¶Swanson: Execution model
2020-12-08
Note: This post is out of date! Swanson's execution model is now stack-based.
This post summarizes the computation model that the Swanson framework builds on.
¶Hosts
A Swanson program has to execute somewhere. This place is called the host. The Swanson execution model takes very great care to make no assumptions whatsoever about the host. The only real assumption is that the host somehow knows how to execute Swanson code! That might mean that it interprets it directly, or that there’s some compiled representation that can be executed, and which brings about the same effect as the Swanson program that was compiled. As long as the host can faithfully implement the execution model described here, we’re golden!
What kinds of hosts are we talking about? A “native” host would compile a Swanson program down to machine code, just like a C, Rust, Go, or Haskell compiler would, and then execute it directly. A “JVM” host would compile a Swanson program down to JVM bytecode, so that it could more easily interact with code written in Java. An “embedded interpreter” would implement the execution rules below as simply as possible, with no compilation or optimization. That would make the interpreter very simple, and make it easy to include it in another application written in some other language.
A particular Swanson program is free to assume more about the host than just this. It would typically do so by depending on code that isn’t available on all hosts. (We talk about how you depend on other code below.) And if some of the code your program depends on isn’t available on some host, you can’t excute your program on that host!
¶Values and environments
A Swanson program operates on an environment, which is a collection of values, each with a separate name. (A good intuition is that it’s the set of parameters and variables that are in scope at the current point of execution.)

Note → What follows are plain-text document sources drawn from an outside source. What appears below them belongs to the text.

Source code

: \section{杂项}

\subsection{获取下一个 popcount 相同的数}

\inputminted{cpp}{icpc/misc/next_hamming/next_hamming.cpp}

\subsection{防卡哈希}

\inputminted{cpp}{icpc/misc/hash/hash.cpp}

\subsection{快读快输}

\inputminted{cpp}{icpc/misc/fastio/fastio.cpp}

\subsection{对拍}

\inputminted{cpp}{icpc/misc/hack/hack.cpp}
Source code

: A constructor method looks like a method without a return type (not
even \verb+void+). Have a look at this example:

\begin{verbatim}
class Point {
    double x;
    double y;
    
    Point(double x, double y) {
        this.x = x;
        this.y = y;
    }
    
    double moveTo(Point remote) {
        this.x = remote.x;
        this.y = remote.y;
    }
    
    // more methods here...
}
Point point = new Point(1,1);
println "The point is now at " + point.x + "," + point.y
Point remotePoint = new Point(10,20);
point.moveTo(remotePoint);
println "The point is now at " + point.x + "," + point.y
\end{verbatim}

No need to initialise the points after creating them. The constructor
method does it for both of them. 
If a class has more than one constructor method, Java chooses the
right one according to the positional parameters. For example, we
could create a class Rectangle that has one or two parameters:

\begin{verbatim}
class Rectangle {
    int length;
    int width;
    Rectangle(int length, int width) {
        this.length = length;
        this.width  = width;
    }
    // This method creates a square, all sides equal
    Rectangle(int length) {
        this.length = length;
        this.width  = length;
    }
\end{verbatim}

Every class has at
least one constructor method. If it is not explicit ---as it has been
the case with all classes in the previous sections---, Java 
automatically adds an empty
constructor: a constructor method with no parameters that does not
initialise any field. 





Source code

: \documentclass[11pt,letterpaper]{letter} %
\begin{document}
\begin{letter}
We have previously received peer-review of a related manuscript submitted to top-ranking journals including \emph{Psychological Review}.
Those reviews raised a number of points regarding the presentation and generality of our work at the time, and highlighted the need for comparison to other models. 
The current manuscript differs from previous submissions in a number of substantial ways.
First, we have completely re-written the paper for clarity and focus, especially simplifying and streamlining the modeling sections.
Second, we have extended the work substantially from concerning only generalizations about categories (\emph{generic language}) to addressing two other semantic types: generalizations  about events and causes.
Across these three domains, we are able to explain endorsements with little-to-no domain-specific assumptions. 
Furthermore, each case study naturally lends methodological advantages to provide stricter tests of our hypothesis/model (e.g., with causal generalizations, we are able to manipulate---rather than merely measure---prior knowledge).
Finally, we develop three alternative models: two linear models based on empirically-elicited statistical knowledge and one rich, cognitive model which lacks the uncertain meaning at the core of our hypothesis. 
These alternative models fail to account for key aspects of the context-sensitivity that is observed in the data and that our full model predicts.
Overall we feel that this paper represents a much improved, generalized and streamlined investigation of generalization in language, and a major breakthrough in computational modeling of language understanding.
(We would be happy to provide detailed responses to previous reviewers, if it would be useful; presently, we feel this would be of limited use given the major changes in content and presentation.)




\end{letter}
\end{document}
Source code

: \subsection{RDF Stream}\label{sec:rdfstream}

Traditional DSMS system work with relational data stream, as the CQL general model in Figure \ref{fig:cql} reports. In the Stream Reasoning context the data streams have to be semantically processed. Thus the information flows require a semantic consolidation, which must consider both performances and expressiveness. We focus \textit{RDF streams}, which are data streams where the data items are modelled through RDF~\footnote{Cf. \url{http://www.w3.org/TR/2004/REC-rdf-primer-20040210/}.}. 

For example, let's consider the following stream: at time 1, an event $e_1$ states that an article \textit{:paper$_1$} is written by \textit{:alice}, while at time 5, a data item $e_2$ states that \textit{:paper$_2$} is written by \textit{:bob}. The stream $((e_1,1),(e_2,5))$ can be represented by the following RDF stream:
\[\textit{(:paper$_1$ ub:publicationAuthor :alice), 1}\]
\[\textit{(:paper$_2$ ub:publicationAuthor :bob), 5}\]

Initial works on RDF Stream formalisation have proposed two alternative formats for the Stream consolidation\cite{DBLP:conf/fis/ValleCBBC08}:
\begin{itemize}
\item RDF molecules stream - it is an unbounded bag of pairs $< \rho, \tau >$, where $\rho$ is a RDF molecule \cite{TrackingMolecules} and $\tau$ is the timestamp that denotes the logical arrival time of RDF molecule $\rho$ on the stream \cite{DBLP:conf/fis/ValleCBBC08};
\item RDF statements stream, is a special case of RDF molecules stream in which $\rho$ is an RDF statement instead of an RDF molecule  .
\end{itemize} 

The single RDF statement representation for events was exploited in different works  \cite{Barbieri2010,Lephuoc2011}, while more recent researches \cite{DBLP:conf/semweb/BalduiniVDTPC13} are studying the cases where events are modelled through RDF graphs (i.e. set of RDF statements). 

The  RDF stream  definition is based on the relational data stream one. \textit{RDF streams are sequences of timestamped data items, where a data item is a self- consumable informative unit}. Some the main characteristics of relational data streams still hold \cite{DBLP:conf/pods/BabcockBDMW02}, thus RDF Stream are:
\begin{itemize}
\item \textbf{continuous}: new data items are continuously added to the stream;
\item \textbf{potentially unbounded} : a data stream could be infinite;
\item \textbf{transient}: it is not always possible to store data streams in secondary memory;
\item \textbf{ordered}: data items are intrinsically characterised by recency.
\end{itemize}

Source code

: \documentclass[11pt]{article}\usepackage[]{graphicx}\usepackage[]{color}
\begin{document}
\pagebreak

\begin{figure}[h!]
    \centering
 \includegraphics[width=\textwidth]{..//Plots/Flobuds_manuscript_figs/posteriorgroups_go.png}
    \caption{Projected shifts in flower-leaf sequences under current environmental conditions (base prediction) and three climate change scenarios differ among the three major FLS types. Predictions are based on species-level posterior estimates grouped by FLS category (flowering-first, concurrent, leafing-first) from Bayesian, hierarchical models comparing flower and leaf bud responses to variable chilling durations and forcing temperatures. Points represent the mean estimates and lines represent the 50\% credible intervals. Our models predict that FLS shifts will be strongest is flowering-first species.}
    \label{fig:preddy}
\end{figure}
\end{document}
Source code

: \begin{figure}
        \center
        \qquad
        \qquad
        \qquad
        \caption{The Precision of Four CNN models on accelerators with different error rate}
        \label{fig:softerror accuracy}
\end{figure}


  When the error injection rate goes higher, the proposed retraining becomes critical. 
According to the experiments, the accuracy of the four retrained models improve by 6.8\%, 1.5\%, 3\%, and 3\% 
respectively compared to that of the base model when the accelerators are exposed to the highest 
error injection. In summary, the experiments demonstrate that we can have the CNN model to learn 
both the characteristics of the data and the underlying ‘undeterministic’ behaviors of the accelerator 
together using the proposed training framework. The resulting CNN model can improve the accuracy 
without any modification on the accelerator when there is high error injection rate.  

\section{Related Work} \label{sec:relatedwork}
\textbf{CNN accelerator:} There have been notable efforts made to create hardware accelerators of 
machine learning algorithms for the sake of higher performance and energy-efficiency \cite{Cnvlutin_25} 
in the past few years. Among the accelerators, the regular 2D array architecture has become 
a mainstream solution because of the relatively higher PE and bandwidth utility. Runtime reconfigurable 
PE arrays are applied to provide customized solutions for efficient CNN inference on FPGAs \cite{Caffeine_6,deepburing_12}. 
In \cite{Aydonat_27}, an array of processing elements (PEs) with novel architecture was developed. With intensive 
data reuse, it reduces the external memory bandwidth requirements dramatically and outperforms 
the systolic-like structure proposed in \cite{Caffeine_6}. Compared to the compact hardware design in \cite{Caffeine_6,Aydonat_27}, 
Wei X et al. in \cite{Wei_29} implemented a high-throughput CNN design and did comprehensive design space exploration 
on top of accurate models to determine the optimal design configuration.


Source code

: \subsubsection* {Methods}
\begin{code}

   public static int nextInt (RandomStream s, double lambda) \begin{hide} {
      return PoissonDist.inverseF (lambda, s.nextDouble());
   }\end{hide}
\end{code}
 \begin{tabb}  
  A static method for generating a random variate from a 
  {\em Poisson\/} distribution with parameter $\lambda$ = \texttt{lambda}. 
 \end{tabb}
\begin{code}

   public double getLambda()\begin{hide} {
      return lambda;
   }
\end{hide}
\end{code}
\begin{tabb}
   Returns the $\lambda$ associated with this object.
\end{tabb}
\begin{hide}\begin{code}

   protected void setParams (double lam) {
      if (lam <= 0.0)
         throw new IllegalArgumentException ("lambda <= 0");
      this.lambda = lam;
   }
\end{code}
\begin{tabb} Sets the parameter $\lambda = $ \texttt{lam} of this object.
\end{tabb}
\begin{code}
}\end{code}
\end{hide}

Names in Swanson are binary — they are a sequence of octets. When you translate a higher-level language into Swanson, you will use names to represent its identifiers, which will presumably be strings of characters. But Swanson is careful not to make any assumptions about what character set or encoding is used for those identifiers. It’s true that most languages these days use ASCII or UTF-8 to encode their identifiers, but that’s not a hard requirement.
There are only three kinds of values: atom, literals, and invokables.
¶Atoms
Atoms are basic entities that exist and can be compared for equality. They are primarily used at compile-time, and let us determine or assert that two things (types, values, anything really) are “the same”.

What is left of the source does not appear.